O segundo reflexo da União Ibérica no Brasil foram os ataques promovidos pelos holandeses contra o Nordeste do Brasil. Esses ataques eram resultado direto da inimizade que existia entre holandeses e espanhóis, que, naquela época, travaram a Guerra dos Oitenta Anos. Essa guerra era resultado da luta dos holandeses por sua independência.

Antes da União Ibérica, os holandeses possuíam participação na comercialização do açúcar produzido no Brasil. Quando a União Ibérica iniciou-se, e o Brasil passou a ser um domínio espanhol, os holandeses encontraram uma forma de atingir os espanhóis em represália à guerra que estavam travando: atacar o Brasil e tomar o controle da produção e da comercialização do açúcar.

Acesse também: Mercantilismo holandês

Foi por isso que os holandeses realizaram diversos ataques contra territórios que haviam sido colônias portuguesas. Primeiro, houve ataque contra a costa da África em 1595; alguns anos depois, foram realizados diversos ataques holandeses contra Salvador: houve ataques em 1604, 1624 e 1627.

A última investida holandesa contra o Nordeste brasileiro aconteceu em 1630 quando Olinda e Recife foram atacados pelos holandeses.
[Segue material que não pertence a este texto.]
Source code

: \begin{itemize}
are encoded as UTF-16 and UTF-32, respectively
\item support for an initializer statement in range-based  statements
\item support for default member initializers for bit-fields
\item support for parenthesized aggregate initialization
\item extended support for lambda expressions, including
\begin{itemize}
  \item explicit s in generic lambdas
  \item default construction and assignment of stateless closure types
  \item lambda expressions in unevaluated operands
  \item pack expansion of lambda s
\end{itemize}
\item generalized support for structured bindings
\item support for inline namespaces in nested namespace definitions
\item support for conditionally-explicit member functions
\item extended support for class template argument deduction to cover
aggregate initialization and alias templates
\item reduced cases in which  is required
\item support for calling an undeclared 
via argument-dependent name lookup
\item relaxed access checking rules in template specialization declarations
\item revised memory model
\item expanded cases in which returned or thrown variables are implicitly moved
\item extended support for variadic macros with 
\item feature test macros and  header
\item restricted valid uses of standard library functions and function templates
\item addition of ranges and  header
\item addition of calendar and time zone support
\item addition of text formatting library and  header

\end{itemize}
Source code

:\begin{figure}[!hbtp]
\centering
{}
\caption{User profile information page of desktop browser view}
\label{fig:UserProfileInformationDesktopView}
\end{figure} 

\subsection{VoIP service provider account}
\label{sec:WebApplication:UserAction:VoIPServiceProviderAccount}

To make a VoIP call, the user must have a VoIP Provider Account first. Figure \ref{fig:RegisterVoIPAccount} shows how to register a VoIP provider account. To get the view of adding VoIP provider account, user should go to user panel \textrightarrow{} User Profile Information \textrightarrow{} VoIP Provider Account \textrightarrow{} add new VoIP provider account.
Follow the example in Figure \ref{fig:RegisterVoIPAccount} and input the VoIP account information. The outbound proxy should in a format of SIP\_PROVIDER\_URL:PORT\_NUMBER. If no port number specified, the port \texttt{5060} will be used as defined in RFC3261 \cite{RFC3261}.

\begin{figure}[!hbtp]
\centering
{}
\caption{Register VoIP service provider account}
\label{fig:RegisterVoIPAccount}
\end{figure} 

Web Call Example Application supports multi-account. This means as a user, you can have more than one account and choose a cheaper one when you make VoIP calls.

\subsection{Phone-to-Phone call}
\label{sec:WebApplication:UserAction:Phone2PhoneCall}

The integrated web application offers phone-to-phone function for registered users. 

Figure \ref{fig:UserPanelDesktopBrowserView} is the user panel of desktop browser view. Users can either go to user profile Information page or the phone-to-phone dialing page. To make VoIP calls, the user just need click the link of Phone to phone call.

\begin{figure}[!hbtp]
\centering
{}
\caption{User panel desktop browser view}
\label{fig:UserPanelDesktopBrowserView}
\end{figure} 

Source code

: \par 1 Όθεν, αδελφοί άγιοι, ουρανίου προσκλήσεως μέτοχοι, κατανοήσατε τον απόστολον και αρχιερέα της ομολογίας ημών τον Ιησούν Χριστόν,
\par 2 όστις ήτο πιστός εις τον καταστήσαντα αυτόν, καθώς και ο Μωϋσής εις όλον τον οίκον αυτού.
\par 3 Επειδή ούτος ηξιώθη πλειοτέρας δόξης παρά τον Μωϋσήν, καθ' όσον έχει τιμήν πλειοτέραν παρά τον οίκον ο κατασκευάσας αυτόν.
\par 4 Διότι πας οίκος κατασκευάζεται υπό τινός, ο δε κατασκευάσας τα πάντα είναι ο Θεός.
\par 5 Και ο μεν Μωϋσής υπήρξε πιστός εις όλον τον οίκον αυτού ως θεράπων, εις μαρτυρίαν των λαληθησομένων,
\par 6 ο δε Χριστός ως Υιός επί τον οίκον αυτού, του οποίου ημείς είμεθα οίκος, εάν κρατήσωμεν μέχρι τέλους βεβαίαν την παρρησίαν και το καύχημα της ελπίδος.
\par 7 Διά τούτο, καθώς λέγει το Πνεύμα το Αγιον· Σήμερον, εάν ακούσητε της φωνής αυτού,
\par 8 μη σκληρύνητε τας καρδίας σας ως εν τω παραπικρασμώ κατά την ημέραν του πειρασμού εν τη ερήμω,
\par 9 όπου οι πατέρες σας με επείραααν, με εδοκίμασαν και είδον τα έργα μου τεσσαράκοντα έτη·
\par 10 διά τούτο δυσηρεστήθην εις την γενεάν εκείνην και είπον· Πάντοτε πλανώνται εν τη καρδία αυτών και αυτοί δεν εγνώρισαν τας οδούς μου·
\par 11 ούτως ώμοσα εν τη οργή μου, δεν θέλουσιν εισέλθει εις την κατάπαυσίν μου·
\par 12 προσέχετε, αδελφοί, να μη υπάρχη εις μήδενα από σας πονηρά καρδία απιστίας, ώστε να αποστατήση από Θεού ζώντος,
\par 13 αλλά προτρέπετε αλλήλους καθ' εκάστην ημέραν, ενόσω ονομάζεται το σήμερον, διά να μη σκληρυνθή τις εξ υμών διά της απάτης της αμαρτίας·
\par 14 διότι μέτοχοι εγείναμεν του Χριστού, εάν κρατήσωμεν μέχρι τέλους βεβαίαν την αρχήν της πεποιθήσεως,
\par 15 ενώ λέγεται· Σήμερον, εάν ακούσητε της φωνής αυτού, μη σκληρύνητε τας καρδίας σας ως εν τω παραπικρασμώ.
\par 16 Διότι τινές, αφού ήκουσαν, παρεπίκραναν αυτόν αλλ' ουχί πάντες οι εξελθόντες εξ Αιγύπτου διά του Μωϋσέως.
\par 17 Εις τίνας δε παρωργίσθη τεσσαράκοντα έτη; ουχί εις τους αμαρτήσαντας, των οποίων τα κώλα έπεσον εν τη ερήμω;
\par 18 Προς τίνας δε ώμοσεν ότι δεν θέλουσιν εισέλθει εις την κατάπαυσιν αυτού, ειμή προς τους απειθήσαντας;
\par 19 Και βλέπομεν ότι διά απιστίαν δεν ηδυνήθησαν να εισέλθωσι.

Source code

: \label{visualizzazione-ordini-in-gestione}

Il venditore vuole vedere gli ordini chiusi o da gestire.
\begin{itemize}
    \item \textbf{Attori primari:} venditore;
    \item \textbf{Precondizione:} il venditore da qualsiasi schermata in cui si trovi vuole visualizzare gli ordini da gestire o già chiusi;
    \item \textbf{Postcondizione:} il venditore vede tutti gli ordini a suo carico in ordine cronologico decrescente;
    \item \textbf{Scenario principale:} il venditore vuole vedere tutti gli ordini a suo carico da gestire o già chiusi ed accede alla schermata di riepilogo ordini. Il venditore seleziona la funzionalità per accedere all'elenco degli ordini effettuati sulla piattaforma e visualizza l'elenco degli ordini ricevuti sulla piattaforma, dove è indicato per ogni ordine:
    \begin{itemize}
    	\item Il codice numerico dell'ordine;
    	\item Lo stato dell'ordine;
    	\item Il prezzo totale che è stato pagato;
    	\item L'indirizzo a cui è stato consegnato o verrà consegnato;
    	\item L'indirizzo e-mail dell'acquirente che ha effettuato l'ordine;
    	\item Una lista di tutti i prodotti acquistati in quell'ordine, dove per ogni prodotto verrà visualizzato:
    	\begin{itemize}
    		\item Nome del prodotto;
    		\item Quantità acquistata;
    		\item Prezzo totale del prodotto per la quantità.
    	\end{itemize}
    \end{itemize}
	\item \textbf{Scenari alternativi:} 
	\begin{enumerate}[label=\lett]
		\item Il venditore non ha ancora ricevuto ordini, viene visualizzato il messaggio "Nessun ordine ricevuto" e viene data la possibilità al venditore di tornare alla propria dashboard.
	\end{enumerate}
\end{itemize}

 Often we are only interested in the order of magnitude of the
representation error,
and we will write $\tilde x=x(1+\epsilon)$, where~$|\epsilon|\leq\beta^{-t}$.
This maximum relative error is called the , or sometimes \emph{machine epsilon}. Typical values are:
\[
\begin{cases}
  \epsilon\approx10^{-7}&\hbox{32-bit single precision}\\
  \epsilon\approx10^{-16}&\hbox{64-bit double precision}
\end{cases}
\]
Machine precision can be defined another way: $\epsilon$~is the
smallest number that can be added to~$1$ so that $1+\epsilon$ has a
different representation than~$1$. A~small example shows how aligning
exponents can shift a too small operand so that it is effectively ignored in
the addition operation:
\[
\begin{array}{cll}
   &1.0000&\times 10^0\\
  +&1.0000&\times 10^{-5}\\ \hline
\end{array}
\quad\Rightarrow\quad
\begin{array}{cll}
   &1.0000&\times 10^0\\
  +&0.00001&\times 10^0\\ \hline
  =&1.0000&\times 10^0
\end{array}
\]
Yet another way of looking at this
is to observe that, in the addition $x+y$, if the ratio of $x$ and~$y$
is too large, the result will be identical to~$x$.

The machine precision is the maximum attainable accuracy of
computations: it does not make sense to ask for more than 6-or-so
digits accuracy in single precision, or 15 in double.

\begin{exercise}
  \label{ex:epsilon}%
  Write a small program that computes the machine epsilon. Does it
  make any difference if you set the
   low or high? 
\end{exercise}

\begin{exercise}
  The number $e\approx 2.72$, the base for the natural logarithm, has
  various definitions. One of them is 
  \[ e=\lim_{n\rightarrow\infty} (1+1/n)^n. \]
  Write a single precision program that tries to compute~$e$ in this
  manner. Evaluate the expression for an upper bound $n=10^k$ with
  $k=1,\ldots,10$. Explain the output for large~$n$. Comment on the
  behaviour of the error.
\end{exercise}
Esse fato deu início ao domínio holandês sobre Pernambuco. Os holandeses dominaram a região durante 24 anos, ou seja, permaneceram na região de 1630 a 1654.

A administração dessa região passou a ser responsabilidade da Companhia das Índias Ocidentais, que delegou que o território seria administrado pelo alemão Maurício de Nassau. Durante sua regência, Nassau ordenou a reconstrução da região. Foram autorizadas obras públicas, como pontes, e foi incentivada a vinda de artistas e intelectuais para Recife. Além disso, foi promovida a liberdade religiosa em Pernambuco. A regência de Nassau durou até 1644.


Fim da União Ibérica

Em 1640, ocorreu a Restauração Portuguesa, movimento que colocou fim à União Ibérica. Durante esse acontecimento, os portugueses engajaram-se na luta para retomar o controle de seus territórios, inclusive das colônias. Foi travada uma guerra que resultou na expulsão dos espanhóis e na coroação de D. João IV, fato que marcou o início da dinastia de Bragança.

Depois que os portugueses retomaram o controle de seu trono e de seus territórios, iniciaram uma luta contra os holandeses para os expulsarem de Pernambuco. Essa luta ficou conhecida como Guerras Brasílicas e concretizou-se em 1654, ano em que os holandeses foram expulsos definitivamente de Pernambuco.